As BR did not want to show the same pictures 7 days a week, both NASA and ESA as well as the German Aerospace Center were addressed. They offered more hours of footage from in and around space, which were thus included.

==Cult status and music==
The broadcast quickly turned into a cult: At raves in the mid-1990s it wasn't unusual to show the images of Space Night on big TV-screens. Early in the morning after the rave it was often used to calm down, especially from 1996 and later, as Space Night's sound changed through the musical guidance by Alex Azary (a European chill-out-DJ), who provided a more electronic background music. This was a logical step that originated from Alex Azary. He headed the Club XS in Frankfurt where "chill out nights" started in 1990, supported by spherical music. Alongside, pictures of Space Night were shown, albeit the playback was a little bit slower than in the original program. The images did fit well to the then new music-genre and Alex thought it would be a good idea to show it to the people at BR. A meeting in Munich followed where he could convince them to try something new. A few years later, individual songs were created by composer Marc Engelhard.
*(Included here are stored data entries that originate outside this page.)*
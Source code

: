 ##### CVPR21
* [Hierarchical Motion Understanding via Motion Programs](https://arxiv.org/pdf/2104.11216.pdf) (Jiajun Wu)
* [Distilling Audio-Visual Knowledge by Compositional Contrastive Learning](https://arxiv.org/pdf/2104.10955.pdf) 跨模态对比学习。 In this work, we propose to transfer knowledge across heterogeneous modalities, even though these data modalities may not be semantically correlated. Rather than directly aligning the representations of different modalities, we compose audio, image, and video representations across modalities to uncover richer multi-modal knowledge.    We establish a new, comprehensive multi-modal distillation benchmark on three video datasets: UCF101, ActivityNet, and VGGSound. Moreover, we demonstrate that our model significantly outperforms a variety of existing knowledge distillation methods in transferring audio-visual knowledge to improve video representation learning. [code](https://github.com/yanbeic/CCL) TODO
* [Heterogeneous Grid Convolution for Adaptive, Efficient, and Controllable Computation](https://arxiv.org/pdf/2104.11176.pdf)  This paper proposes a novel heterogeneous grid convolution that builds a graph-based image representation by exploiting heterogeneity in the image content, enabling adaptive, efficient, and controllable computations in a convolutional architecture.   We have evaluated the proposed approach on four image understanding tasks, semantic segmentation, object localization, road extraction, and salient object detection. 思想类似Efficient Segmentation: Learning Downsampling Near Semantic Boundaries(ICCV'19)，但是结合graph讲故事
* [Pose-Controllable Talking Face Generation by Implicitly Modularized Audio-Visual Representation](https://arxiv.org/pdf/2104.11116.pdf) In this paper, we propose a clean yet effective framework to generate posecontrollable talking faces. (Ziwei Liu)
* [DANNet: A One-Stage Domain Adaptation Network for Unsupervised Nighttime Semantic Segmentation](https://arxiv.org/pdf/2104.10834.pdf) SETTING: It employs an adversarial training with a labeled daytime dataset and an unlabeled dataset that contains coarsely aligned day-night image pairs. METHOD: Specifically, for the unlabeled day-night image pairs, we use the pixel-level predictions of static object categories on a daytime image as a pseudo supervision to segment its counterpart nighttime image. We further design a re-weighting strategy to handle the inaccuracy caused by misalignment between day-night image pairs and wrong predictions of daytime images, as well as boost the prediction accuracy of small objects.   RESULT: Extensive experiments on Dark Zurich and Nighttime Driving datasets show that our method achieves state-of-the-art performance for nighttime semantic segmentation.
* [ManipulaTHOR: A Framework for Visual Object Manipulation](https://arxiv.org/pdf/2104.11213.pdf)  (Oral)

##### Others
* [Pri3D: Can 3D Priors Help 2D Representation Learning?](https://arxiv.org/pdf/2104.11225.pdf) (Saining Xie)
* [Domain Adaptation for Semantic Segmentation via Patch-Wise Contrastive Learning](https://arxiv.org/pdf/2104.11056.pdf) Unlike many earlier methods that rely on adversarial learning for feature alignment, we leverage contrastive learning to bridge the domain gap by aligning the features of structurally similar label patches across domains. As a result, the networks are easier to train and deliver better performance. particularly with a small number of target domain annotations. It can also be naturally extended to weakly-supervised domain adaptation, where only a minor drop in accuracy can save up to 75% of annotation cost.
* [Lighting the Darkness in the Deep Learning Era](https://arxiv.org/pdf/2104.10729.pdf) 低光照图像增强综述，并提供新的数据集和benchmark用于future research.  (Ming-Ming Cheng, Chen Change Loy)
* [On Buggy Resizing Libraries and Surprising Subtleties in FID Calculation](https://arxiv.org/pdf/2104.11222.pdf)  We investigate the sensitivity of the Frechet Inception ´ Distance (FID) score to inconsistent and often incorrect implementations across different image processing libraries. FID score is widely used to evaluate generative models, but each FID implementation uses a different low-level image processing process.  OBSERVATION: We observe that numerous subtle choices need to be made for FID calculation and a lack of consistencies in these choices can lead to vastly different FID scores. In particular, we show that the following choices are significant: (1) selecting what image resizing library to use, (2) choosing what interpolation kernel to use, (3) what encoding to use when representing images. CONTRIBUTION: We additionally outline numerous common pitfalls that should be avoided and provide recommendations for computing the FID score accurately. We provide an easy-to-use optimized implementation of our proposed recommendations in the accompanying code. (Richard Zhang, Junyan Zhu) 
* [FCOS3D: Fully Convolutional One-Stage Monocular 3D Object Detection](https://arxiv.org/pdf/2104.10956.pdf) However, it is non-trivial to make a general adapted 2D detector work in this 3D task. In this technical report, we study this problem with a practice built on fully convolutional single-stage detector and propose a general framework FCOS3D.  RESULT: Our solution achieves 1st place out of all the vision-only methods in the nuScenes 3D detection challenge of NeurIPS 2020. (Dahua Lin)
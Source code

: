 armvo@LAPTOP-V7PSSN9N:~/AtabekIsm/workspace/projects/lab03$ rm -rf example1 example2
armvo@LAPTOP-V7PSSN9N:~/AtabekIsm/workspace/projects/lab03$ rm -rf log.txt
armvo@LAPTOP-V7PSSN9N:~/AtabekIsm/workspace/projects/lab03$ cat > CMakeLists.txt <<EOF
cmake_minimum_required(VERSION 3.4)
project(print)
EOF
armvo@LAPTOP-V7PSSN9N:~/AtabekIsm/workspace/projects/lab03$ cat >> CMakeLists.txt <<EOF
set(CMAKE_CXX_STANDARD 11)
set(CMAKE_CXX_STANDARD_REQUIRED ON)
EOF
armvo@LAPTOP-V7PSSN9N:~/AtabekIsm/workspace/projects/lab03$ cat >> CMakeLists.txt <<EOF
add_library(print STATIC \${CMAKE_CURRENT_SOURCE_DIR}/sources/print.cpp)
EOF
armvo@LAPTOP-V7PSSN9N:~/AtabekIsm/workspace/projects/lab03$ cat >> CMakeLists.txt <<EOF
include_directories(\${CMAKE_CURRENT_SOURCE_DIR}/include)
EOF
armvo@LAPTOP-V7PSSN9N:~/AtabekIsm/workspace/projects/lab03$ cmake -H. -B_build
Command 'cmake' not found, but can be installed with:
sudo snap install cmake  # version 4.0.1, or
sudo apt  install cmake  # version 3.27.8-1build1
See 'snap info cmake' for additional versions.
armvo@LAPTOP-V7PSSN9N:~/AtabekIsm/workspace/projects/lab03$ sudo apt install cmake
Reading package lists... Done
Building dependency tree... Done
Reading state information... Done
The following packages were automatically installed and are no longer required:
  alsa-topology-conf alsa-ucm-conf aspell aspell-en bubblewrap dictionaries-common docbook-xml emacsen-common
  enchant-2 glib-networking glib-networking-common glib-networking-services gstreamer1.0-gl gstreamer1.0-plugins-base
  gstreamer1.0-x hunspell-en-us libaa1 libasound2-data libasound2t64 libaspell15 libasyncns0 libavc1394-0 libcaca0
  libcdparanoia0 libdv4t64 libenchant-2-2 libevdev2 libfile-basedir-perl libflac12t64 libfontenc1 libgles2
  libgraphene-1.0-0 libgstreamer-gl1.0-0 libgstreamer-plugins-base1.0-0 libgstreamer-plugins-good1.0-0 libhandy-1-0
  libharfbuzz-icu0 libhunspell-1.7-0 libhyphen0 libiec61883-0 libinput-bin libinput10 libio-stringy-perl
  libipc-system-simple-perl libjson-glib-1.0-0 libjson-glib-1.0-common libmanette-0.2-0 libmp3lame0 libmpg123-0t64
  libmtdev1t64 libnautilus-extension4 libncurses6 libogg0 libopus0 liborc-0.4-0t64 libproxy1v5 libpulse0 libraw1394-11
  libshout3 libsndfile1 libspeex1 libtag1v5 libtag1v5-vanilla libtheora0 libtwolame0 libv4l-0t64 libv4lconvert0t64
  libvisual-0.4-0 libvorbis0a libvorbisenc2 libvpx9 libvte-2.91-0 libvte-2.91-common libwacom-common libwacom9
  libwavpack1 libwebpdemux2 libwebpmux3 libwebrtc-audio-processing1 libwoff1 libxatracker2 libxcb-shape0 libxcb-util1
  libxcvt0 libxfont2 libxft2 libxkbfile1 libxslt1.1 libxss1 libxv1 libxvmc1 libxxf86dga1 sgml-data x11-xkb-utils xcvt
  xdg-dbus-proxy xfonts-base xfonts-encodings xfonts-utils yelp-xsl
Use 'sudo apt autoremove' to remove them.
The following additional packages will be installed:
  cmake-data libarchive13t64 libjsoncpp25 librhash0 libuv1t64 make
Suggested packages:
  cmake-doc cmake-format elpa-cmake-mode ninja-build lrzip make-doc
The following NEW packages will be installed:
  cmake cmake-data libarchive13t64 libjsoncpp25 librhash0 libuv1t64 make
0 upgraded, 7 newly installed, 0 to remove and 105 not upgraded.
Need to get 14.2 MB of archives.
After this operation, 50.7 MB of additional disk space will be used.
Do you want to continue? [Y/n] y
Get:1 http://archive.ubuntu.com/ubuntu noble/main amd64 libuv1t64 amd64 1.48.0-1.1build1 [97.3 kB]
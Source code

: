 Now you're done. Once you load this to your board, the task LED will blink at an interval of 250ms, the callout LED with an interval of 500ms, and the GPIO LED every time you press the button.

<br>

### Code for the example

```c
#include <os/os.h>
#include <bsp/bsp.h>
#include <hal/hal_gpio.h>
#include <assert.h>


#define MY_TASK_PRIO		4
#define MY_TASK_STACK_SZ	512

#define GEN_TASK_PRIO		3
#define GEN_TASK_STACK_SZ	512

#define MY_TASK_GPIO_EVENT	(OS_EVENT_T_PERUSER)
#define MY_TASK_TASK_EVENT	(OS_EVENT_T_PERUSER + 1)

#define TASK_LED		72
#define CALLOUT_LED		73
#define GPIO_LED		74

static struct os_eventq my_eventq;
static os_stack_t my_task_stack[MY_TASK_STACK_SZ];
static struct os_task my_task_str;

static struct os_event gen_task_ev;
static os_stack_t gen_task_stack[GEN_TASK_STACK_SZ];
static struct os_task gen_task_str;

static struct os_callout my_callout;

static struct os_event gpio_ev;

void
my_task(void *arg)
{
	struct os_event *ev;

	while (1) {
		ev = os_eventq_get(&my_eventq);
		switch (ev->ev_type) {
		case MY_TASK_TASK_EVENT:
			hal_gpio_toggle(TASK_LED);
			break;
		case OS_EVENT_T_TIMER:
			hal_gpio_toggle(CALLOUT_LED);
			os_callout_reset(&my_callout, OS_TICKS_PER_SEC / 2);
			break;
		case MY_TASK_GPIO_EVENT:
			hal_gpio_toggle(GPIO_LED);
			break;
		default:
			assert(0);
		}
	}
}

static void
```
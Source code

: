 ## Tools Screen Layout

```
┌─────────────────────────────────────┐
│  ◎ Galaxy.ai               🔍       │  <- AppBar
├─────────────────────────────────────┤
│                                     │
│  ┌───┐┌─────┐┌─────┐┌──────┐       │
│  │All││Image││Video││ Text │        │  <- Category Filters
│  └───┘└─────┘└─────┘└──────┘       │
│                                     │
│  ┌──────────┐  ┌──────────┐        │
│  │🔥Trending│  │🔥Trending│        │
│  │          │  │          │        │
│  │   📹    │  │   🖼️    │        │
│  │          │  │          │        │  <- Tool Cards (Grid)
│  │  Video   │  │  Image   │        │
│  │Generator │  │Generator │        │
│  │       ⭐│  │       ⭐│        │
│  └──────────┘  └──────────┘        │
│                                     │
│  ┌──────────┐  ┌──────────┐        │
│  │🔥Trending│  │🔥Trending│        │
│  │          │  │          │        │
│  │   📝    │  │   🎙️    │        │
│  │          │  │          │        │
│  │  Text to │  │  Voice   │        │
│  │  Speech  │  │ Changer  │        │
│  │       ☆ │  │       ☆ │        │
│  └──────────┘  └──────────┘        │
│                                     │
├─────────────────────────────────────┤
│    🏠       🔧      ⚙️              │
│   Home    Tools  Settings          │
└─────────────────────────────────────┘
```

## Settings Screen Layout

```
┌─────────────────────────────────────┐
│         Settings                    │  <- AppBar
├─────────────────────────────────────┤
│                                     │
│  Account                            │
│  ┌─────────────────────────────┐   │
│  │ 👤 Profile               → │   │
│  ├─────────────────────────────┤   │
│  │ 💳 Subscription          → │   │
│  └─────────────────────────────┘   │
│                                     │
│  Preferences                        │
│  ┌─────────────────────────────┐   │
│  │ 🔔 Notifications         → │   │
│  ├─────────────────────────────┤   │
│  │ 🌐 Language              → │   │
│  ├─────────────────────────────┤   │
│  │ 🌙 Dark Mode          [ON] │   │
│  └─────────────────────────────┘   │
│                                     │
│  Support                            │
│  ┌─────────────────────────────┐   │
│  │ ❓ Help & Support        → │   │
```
The compositions are also available as separate CDs, the mixdown starting from the album Space Night II is done by the German music label Elektrolux. In the meantime, twelve CD-albums with music to the television series have been published, with three of those clearly differing in musical style. While Space Night Vol. 1 is an album featuring pop music, Space Night Vol. 10 features Jazz music and Space Night Vol. 12 is a double CD with classical music. A DVD titled Best of Earth-Views is also available.

== Problems ==
After a change in tariffs by the GEMA, BR stated they would not want to continue Space Night starting in January 2013, due to the drastically increased royalties. Hence the series was ended on January 8, 2013. Numerous viewers engaged BR to continue Space Night by using GEMA-free music. The station decided to undo the cancellation, first by rerunning older episodes starting on February 25, 2013 and to later broadcast new episodes starting in autumn of 2013. To accomplish this, BR will use music with Creative Commons licensing, encouraging their viewer to upload their favorites.

The restart was scheduled for November 1, 2013. It had to be postponed to November, 15th, because NASA was not able to provide the necessary graphical material, due to the 2013 United States federal government shutdown.

==Special broadcasts==

===Moon landing===
On the 25th anniversary of the first human landing on the Moon the original version of the broadcast of the ARD was shown at the exact time of the original airing.

===Perry Rhodan===
On the 40th anniversary of the Perry Rhodan series in 2001 there was a "Perry Rhodan-Space Night". Cover art by the artist Johnny Bruck (who produced the cover artwork for Perry Rhodan) was shown with modern techniques to animate still pictures, there were galaxies, planets, spaceplanes, men and aliens - a visual journey through the Perry Rhodan universe with the familiar music of Space Night. Following the broadcast, which was repeated for several weeks, a DVD with the title Space Night presents: Perry Rhodan 40th Anniversary - Special Sci-Fi Edition and a double album with the music was created.